How Cloudflare Built a Smarter Research Pipeline

Cloudflare didn’t just throw Mythos Preview at its repositories and hope for the best. They learned that pointing any AI model directly at a codebase produces poor coverage. Effective vulnerability research demands a custom execution harness built around several principles. First, narrow scope. Scoping each agent’s task to a specific function, attack class, and trust boundary yields sharper findings than broad, repository-wide prompts. Think of it like a surgeon versus a general practitioner: both are doctors, but you want the one focused on the specific organ.

Second, adversarial review. A second independent agent, using a different model and a different prompt, reviews findings with the specific goal of disproving them. This catches a significant fraction of false positives that the first agent misses. It’s a classic red team versus blue team dynamic, but automated. Third, chain splitting. Treating the questions “Is this code buggy?” and “Can an attacker reach this from outside?” as separate tasks produces better reasoning on both. They’re fundamentally different problems, and mashing them together muddies the logic.

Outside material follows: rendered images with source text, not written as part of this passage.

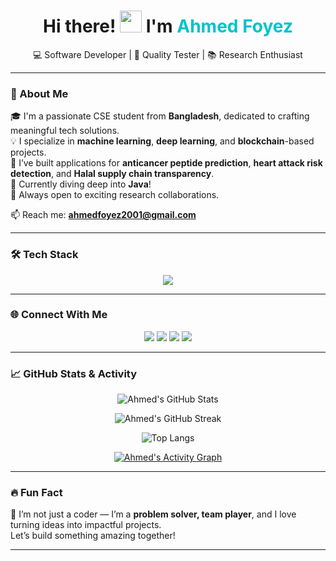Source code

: <h1 align="center">
  Hi there! <img src="https://user-images.githubusercontent.com/18350557/176309783-0785949b-9127-417c-8b55-ab5a4333674e.gif" width="35" /> I'm <span style="color:#00C2CB">Ahmed Foyez</span>
</h1>

<p align="center">
  💻 Software Developer | 🧪 Quality Tester | 📚 Research Enthusiast  
</p>

---

### 🚀 About Me

🎓 I'm a passionate CSE student from **Bangladesh**, dedicated to crafting meaningful tech solutions.  
💡 I specialize in **machine learning**, **deep learning**, and **blockchain**-based projects.  
🔭 I’ve built applications for **anticancer peptide prediction**, **heart attack risk detection**, and **Halal supply chain transparency**.  
🌱 Currently diving deep into **Java**!  
🤝 Always open to exciting research collaborations.

📫 Reach me: **[ahmedfoyez2001@gmail.com](mailto:ahmedfoyez2001@gmail.com)**

---

### 🛠️ Tech Stack

<p align="center">
  <img src="https://skillicons.dev/icons?i=cpp,cs,python,html,css,vscode,photoshop,wordpress,gcp,pytorch,tensorflow" />
</p>

---

### 🌐 Connect With Me

<p align="center">
  <a href="https://facebook.com/ahmedfoyez2k1"><img src="https://skillicons.dev/icons?i=facebook" /></a>
  <a href="https://github.com/ahmedfoyez"><img src="https://skillicons.dev/icons?i=github" /></a>
  <a href="https://instagram.com/ahmed_foyez30"><img src="https://skillicons.dev/icons?i=instagram" /></a>
  <a href="https://linkedin.com/in/ahmedfoyez"><img src="https://skillicons.dev/icons?i=linkedin" /></a>
</p>

---

### 📈 GitHub Stats & Activity

<div align="center">

![Ahmed's GitHub Stats](https://github-readme-stats.vercel.app/api?username=ahmedfoyez&show_icons=true&theme=tokyonight&hide_border=true&count_private=true)

![Ahmed's GitHub Streak](https://streak-stats.demolab.com?user=ahmedfoyez&theme=tokyonight&hide_border=true)

![Top Langs](https://github-readme-stats.vercel.app/api/top-langs/?username=ahmedfoyez&layout=compact&theme=tokyonight&hide_border=true)

[![Ahmed's Activity Graph](https://github-readme-activity-graph.vercel.app/graph?username=ahmedfoyez&bg_color=0d1117&color=5BCDEC&line=5BCDEC&point=FFFFFF&area=true&hide_border=true)](https://github.com/ahmedfoyez)

</div>

---

### 🔥 Fun Fact

🧠 I’m not just a coder — I’m a **problem solver, team player**, and I love turning ideas into impactful projects.  
Let’s build something amazing together!

---

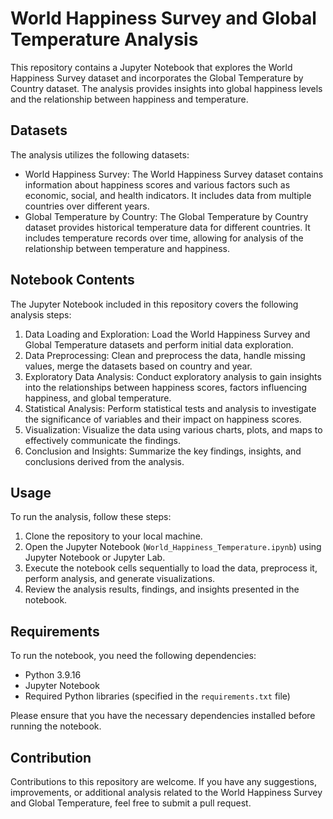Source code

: # World Happiness Survey and Global Temperature Analysis

This repository contains a Jupyter Notebook that explores the World Happiness Survey dataset and incorporates the Global Temperature by Country dataset. The analysis provides insights into global happiness levels and the relationship between happiness and temperature.

## Datasets

The analysis utilizes the following datasets:

- World Happiness Survey: The World Happiness Survey dataset contains information about happiness scores and various factors such as economic, social, and health indicators. It includes data from multiple countries over different years.
- Global Temperature by Country: The Global Temperature by Country dataset provides historical temperature data for different countries. It includes temperature records over time, allowing for analysis of the relationship between temperature and happiness.

## Notebook Contents

The Jupyter Notebook included in this repository covers the following analysis steps:

1. Data Loading and Exploration: Load the World Happiness Survey and Global Temperature datasets and perform initial data exploration.
2. Data Preprocessing: Clean and preprocess the data, handle missing values, merge the datasets based on country and year.
3. Exploratory Data Analysis: Conduct exploratory analysis to gain insights into the relationships between happiness scores, factors influencing happiness, and global temperature.
4. Statistical Analysis: Perform statistical tests and analysis to investigate the significance of variables and their impact on happiness scores.
5. Visualization: Visualize the data using various charts, plots, and maps to effectively communicate the findings.
6. Conclusion and Insights: Summarize the key findings, insights, and conclusions derived from the analysis.

## Usage

To run the analysis, follow these steps:

1. Clone the repository to your local machine.
2. Open the Jupyter Notebook (`World_Happiness_Temperature.ipynb`) using Jupyter Notebook or Jupyter Lab.
3. Execute the notebook cells sequentially to load the data, preprocess it, perform analysis, and generate visualizations.
4. Review the analysis results, findings, and insights presented in the notebook.

## Requirements

To run the notebook, you need the following dependencies:

- Python 3.9.16
- Jupyter Notebook 
- Required Python libraries (specified in the `requirements.txt` file)

Please ensure that you have the necessary dependencies installed before running the notebook.

## Contribution

Contributions to this repository are welcome. If you have any suggestions, improvements, or additional analysis related to the World Happiness Survey and Global Temperature, feel free to submit a pull request.


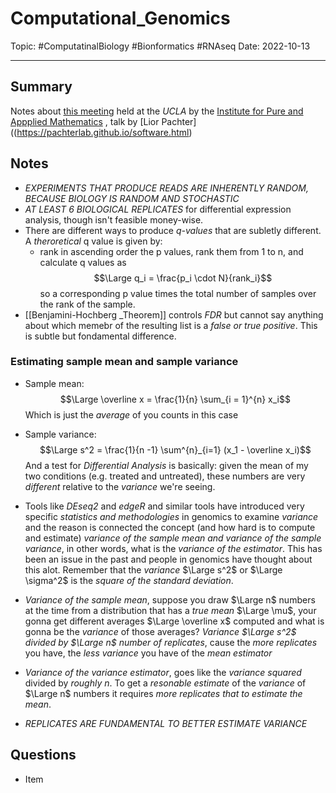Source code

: 
# Computational_Genomics
Topic: #ComputatinalBiology #Bionformatics #RNAseq 
Date: 2022-10-13

---

## Summary
Notes about [this meeting](https://www.youtube.com/watch?v=ucPBBTjH5EE) held at the *UCLA* by the [Institute for Pure and Appplied Mathematics](http://www.ipam.ucla.edu/) , talk by [Lior Pachter]((https://pachterlab.github.io/software.html)

## Notes
- *EXPERIMENTS THAT PRODUCE READS ARE INHERENTLY RANDOM, BECAUSE BIOLOGY IS RANDOM AND STOCHASTIC*
- *AT LEAST 6 BIOLOGICAL REPLICATES* for differential expression analysis, though isn't feasible money-wise. 
- There are different ways to produce *q-values* that are subletly different. A *theroretical* q value is given by:
	- rank in ascending order the p values, rank them from 1 to n, and calculate q values as $$\Large q_i = \frac{p_i \cdot N}{rank_i}$$
		so a corresponding p value times the total number of samples over the rank of the sample.
- [[Benjamini-Hochberg _Theorem]] controls *FDR* but cannot say anything about which memebr of the resulting list is a *false or true positive*. This is subtle but fondamental difference.

### Estimating sample mean and sample variance
-  Sample mean: $$\Large \overline x = \frac{1}{n} \sum_{i = 1}^{n} x_i$$
Which is just the *average* of you counts in this case

- Sample variance: $$\Large s^2 = \frac{1}{n -1} \sum^{n}_{i=1} (x_1 - \overline x_i)$$
	And a test for *Differential Analysis* is basically: given the mean of my two conditions (e.g. treated and untreated), these numbers are very *different* relative to the *variance* we're seeing.
- Tools like *DEseq2* and *edgeR* and similar tools have introduced very specific *statistics and methodologies* in genomics to examine *variance* and the reason is connected the concept (and how hard is to compute and estimate) *variance of the sample mean and variance of the sample variance*, in other words, what is the *variance of the estimator*. This has been an issue in the past and people in genomics have thought about this alot. Remember that the *variance* $\Large s^2$ or $\Large \sigma^2$ is the *square of the standard deviation*.
- *Variance of the sample mean*, suppose you draw $\Large n$ numbers at the time from a distribution that has a *true mean* $\Large \mu$, your gonna get different averages $\Large \overline x$ computed and what is gonna be the *variance* of those averages? *Variance $\Large s^2$ divided by $\Large n$ number of replicates*, cause the *more replicates* you have, the *less variance* you have of the *mean estimator*
- *Variance of the variance estimator*, goes like the *variance squared* divided by *roughly n*. To get a *resonable estimate* of the *variance* of $\Large n$ numbers it requires *more replicates that to estimate the mean*.
- *REPLICATES ARE FUNDAMENTAL TO BETTER ESTIMATE VARIANCE*



## Questions
- Item



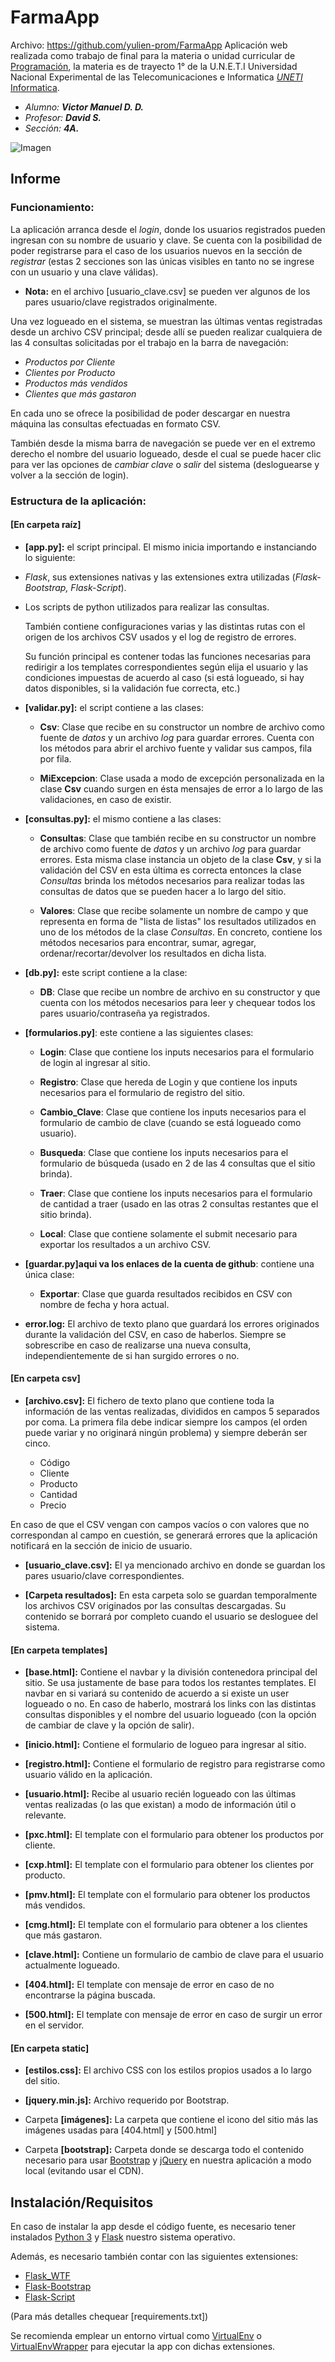 # FarmaApp

Archivo: https://github.com/yulien-prom/FarmaApp
Aplicación web realizada como trabajo de final para la materia o unidad curricular de [Programación](https://www.uneti.edu.ve/campus/course/view.php?id=51), la materia es de trayecto 1° de la U.N.E.T.I Universidad Nacional Experimental de las Telecomunicaciones e Informatica *[UNETI](http://www.uneti.edu.ve)*  [Informatica](https://www.uneti.edu.ve/campus/mod/page/view.php?id=986&forceview=1#nav).

* *Alumno: **Victor Manuel D. D.***
* *Profesor: **David S.***
* *Sección: **4A.*** 

![Imagen](https://i.imgur.com/iqwjMnf.jpg)

## Informe

### Funcionamiento:

La aplicación arranca desde el *login*, donde los usuarios registrados pueden ingresan con su nombre de usuario y clave. Se cuenta con la posibilidad de poder registrarse para el caso de los usuarios nuevos en la sección de *registrar* (estas 2 secciones son las únicas visibles en tanto no se ingrese con un usuario y una clave válidas).

* **Nota:** en el archivo [usuario_clave.csv] se pueden ver algunos de los pares usuario/clave registrados originalmente.

Una vez logueado en el sistema, se muestran las últimas ventas registradas desde un archivo CSV principal; desde allí se pueden realizar cualquiera de las 4 consultas solicitadas por el trabajo en la barra de navegación:

* *Productos por Cliente*
* *Clientes por Producto*
* *Productos más vendidos*
* *Clientes que más gastaron*

En cada uno se ofrece la posibilidad de poder descargar en nuestra máquina las consultas efectuadas en formato CSV.

También desde la misma barra de navegación se puede ver en el extremo derecho el nombre del usuario logueado, desde el cual se puede hacer clic para ver las opciones de *cambiar clave* o *salir* del sistema (desloguearse y volver a la sección de login).


### Estructura de la aplicación:

#### [En carpeta raíz]

*  **[app.py]:** el script principal. El mismo inicia importando e instanciando lo siguiente:

  * *Flask*, sus extensiones nativas y las extensiones extra utilizadas (*Flask-Bootstrap, Flask-Script*).
  * Los scripts de python utilizados para realizar las consultas.
  
    También contiene configuraciones varias y las distintas rutas con el origen de los archivos CSV usados y el log de registro de errores.
    
    Su función principal es contener todas las funciones necesarias para redirigir a los templates correspondientes según elija el usuario y las condiciones impuestas de acuerdo al caso (si está logueado, si hay datos disponibles, si la validación fue correcta, etc.)
    

* **[validar.py]:** el script contiene a las clases:

  *  **Csv**: Clase que recibe en su constructor un nombre de archivo como fuente de *datos* y un archivo *log* para guardar errores. Cuenta con los métodos para abrir el archivo fuente y validar sus campos, fila por fila.

  *  **MiExcepcion**: Clase usada a modo de excepción personalizada en la clase **Csv** cuando surgen en ésta mensajes de error a lo largo de las validaciones, en caso de existir.

* **[consultas.py]:**  el  mismo contiene a las clases:

  *  **Consultas**: Clase que también recibe en su constructor un nombre de archivo como fuente de *datos* y un archivo *log* para guardar errores. Esta misma clase instancia un objeto de la clase **Csv**, y si la validación del CSV en esta última es correcta entonces la clase *Consultas* brinda los métodos necesarios para realizar todas las consultas de datos que se pueden hacer a lo largo del sitio.

  *  **Valores**: Clase que recibe solamente un nombre de campo y que representa en forma de "lista de listas" los resultados utilizados en uno de los métodos de la clase *Consultas*. En concreto, contiene los métodos necesarios para encontrar, sumar, agregar, ordenar/recortar/devolver los resultados en dicha lista.

    
* **[db.py]:** este script contiene a la clase:

  * **DB**: Clase que recibe un nombre de archivo en su constructor y que cuenta con los métodos necesarios para leer y chequear todos los pares usuario/contraseña ya registrados.

* **[formularios.py]**: este contiene a las siguientes clases:
  * **Login**: Clase que contiene los inputs necesarios para el formulario de login al ingresar al sitio.
  
  * **Registro**: Clase que hereda de Login y que contiene los inputs necesarios para el formulario de registro del sitio.
 
  * **Cambio_Clave**: Clase que contiene los inputs necesarios para el formulario de cambio de clave (cuando se está logueado como usuario).

  * **Busqueda**: Clase que contiene los inputs necesarios para el formulario de búsqueda (usado en 2 de las 4 consultas que el sitio brinda).

  *  **Traer**: Clase que contiene los inputs necesarios para el formulario de cantidad a traer (usado en las otras 2 consultas restantes que el sitio brinda).
  
  *  **Local**: Clase que contiene solamente el submit necesario para exportar los resultados a un archivo CSV.

* **[guardar.py]aqui va los enlaces de la cuenta de github**: contiene una única clase:
  * **Exportar**: Clase que guarda resultados recibidos en CSV con nombre de fecha y hora actual.

* **error.log:** El archivo de texto plano que guardará los errores originados durante la validación del CSV, en caso de haberlos. Siempre se sobrescribe en caso de realizarse una nueva consulta, independientemente de si han surgido errores o no.

#### [En carpeta csv]

* **[archivo.csv]:** El fichero de texto plano que contiene toda la información de las ventas realizadas, divididos en campos 5 separados por coma.
La primera fila debe indicar siempre los campos (el orden puede variar y no originará ningún problema) y siempre deberán ser cinco.

  * Código
  * Cliente
  * Producto
  * Cantidad
  * Precio

En caso de que el CSV vengan con campos vacíos o con valores que no correspondan al campo en cuestión, se generará errores que la aplicación notificará en la sección de inicio de usuario.

* **[usuario_clave.csv]:** El ya mencionado archivo en donde se guardan los pares usuario/clave correspondientes.


* **[Carpeta resultados]:** En esta carpeta solo se guardan temporalmente los archivos CSV originados por las consultas descargadas. Su contenido se borrará por completo cuando el usuario se desloguee del sistema.

#### [En carpeta templates]

* **[base.html]:** Contiene el navbar y la división contenedora principal del sitio. Se usa justamente de base para todos los restantes templates. El navbar en si variará su contenido de acuerdo a si existe un user logueado o no. En caso de haberlo, mostrará los links con las distintas consultas disponibles y el nombre del usuario logueado (con la opción de cambiar de clave y la opción de salir).
    

* **[inicio.html]:** Contiene el formulario de logueo para ingresar al sitio.

* **[registro.html]:** Contiene el formulario de registro para registrarse como usuario válido en la aplicación.


* **[usuario.html]:** Recibe al usuario recién logueado con las últimas ventas realizadas (o las que existan) a modo de información útil o relevante.


* **[pxc.html]:** El template con el formulario para obtener los productos por cliente.

* **[cxp.html]:** El template con el formulario para obtener los clientes por producto.

* **[pmv.html]:** El template con el formulario para obtener los productos más vendidos.

* **[cmg.html]:** El template con el formulario para obtener a los clientes que más gastaron.


* **[clave.html]:** Contiene un formulario de cambio de clave para el usuario actualmente logueado.


* **[404.html]:** El template con mensaje de error en caso de no encontrarse la página buscada.

* **[500.html]:** El template con mensaje de error en caso de surgir un error en el servidor.

#### [En carpeta static]

* **[estilos.css]:** El archivo CSS con los estilos propios usados a lo largo del sitio.


* **[jquery.min.js]:** Archivo requerido por Bootstrap.


* Carpeta **[imágenes]:** La carpeta que contiene el icono del sitio más las imágenes usadas para [404.html] y [500.html]


* Carpeta **[bootstrap]:** Carpeta donde se descarga todo el contenido necesario para usar [Bootstrap](http://getbootstrap.com/docs/3.3/getting-started/#download) y [jQuery](http://jquery.com/download/) en nuestra aplicación a modo local (evitando usar el CDN).

## Instalación/Requisitos
En caso de instalar la app desde el código fuente, es necesario tener instalados [Python 3](https://www.python.org/downloads/) y [Flask](http://flask.pocoo.org/)  nuestro sistema operativo.

Además, es necesario también contar con las siguientes extensiones:
  * [Flask_WTF](https://flask-wtf.readthedocs.io/)
  * [Flask-Bootstrap](https://pythonhosted.org/Flask-Bootstrap/)
  * [Flask-Script](https://flask-script.readthedocs.io/)


(Para más detalles chequear [requirements.txt])

 Se recomienda emplear un entorno virtual como [VirtualEnv](https://virtualenv.pypa.io/) o [VirtualEnvWrapper](https://virtualenvwrapper.readthedocs.io/) para ejecutar la app con dichas extensiones.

Finally, parallel narrow tasks. Cloudflare runs roughly fifty concurrent agents on tightly scoped hypotheses, then deduplicates the results. A single exhaustive agent might miss something or get stuck on a dead end. Fifty narrow agents, running in parallel, explore more ground and converge faster. Their full pipeline covers recon, hunt, validate, gapfill, dedupe, trace, feedback, and report stages. The trace stage is particularly important: it determines whether attacker-controlled input can actually reach a confirmed bug from an external entry point. That’s the difference between a theoretical vulnerability and a real exploitable weakness.

Despite operating under reduced safeguards within Project Glasswing, Mythos Preview exhibited inconsistent organic refusals. In some cases, it declined to write demonstration exploits. In others, it completed equivalent tasks when framed slightly differently. Cloudflare flagged this directly: emergent guardrails alone are not a reliable safety boundary. The same capabilities that accelerate internal bug discovery will accelerate attacks against internet-facing applications. That’s a sobering thought.

Architectural defenses, the kind that sit in front of applications, limit blast radius, and enable simultaneous global patch rollout, are becoming increasingly urgent. The window between vulnerability disclosure and active exploitation continues to shrink. We’ve seen it with zero-days, we’ve seen it with ransomware, and now we may see it with AI-driven exploit generation. The question is no longer if attackers will use these tools, but how quickly they can adapt them.